📚 Stats Cheatsheet

Welcome to Your Stats Survival Guide! 🎉

Let's be real: statistics can feel like learning a new language. But here's the secret — you don't need to memorize formulas or become a math wizard. You just need to know which test to use when and how to read the results.

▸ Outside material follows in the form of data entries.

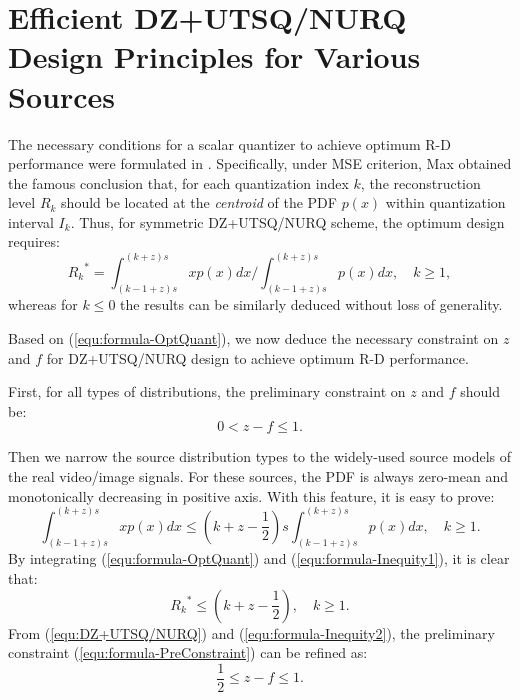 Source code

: \documentclass[smallabstract,smallcaptions]{dccpaper}
\begin{document}
\section{Efficient DZ+UTSQ/NURQ Design Principles for Various Sources}
\label{sec:principle}

The necessary conditions for a scalar quantizer to achieve optimum R-D performance were formulated in \cite{Farvardin_TIT1984}. Specifically, under MSE criterion, Max \cite{Max_TIT1960} obtained the famous conclusion that, for each quantization index $k$, the reconstruction level $R_k$ should be located at the \emph{centroid} of the PDF $p(x)$ within quantization interval $I_k$. Thus, for symmetric DZ+UTSQ/NURQ scheme, the optimum design requires:
\begin{equation}\label{equ:formula-OptQuant}
	{R_k}^* = \int_{(k-1+z)s}^{(k+z)s} xp(x)dx / \int_{(k-1+z)s}^{(k+z)s} p(x)dx, \quad k \ge 1,
\end{equation}
whereas for $k \le 0$ the results can be similarly deduced without loss of generality.

Based on (\ref{equ:formula-OptQuant}), we now deduce the necessary constraint on $z$ and $f$ for DZ+UTSQ/NURQ design to achieve optimum R-D performance.

First, for all types of distributions, the preliminary constraint on $z$ and $f$ should be:
\begin{equation}\label{equ:formula-PreConstraint}
	 0 < z - f \le 1. 
\end{equation}

Then we narrow the source distribution types to the widely-used source models of the real video/image signals. For these sources, the PDF is always zero-mean and monotonically decreasing in positive axis. With this feature, it is easy to prove:
\begin{equation}\label{equ:formula-Inequity1}
	\int_{(k-1+z)s}^{(k+z)s} xp(x)dx \le (k+z-\frac{1}{2}) s \int_{(k-1+z)s}^{(k+z)s} p(x)dx, \quad k \ge 1.
\end{equation}
By integrating (\ref{equ:formula-OptQuant}) and (\ref{equ:formula-Inequity1}), it is clear that:
\begin{equation}\label{equ:formula-Inequity2}
	{R_k}^* \le (k+z-\frac{1}{2}), \quad k \ge 1.
\end{equation}
From (\ref{equ:DZ+UTSQ/NURQ}) and (\ref{equ:formula-Inequity2}), the preliminary constraint (\ref{equ:formula-PreConstraint}) can be refined as:
\begin{equation}\label{equ:formula-RefConstraint}
	\frac{1}{2} \le z - f \le 1. 
\end{equation}
\end{document}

This guide is written in plain English (mostly!), with real marketing examples you'll actually encounter. Think of it as your stats translator.

🎯 Quick Decision Tree:

Comparing 2 groups? → T-Test
Comparing 3+ groups? → ANOVA (then Post-Hoc)
Looking at categories? → Chi-Square
Predicting continuous outcome? → Multiple Regression
Predicting yes/no? → Logistic Regression
Measuring relationships? → Correlation
Comparing percentages? → Z-Test for Proportions
Weird/skewed data? → Mann-Whitney (non-parametric)
Finding customer segments? → Cluster Analysis

📊

T-Test

"The classic comparison tool"

What is it?

The t-test compares the average (mean) between two groups to see if they're statistically different. It's like asking: "Is Version A really better than Version B, or did I just get lucky?"

When to Use It:

✓ Comparing 2 groups (and only 2!)
✓ Your data is continuous (numbers like prices, time, ratings)
✓ Data is roughly normal-ish (bell curve-ish)
✓ You want to compare means

Three Flavors:

Independent: Two separate groups (Ad A vs Ad B)
Paired: Same group, before/after (Pre-campaign vs Post-campaign)
One-Sample: Your group vs a known value (Your NPS vs industry average of 50)

🎬 Real Example:

Scenario: You're testing two email subject lines for your Black Friday campaign.

• Subject A: "50% Off Everything!" → sent to 1,000 people → avg. order value: $85
• Subject B: "Last Chance: Huge Savings!" → sent to 1,000 people → avg. order value: $92

Question: Is that $7 difference real, or just random luck?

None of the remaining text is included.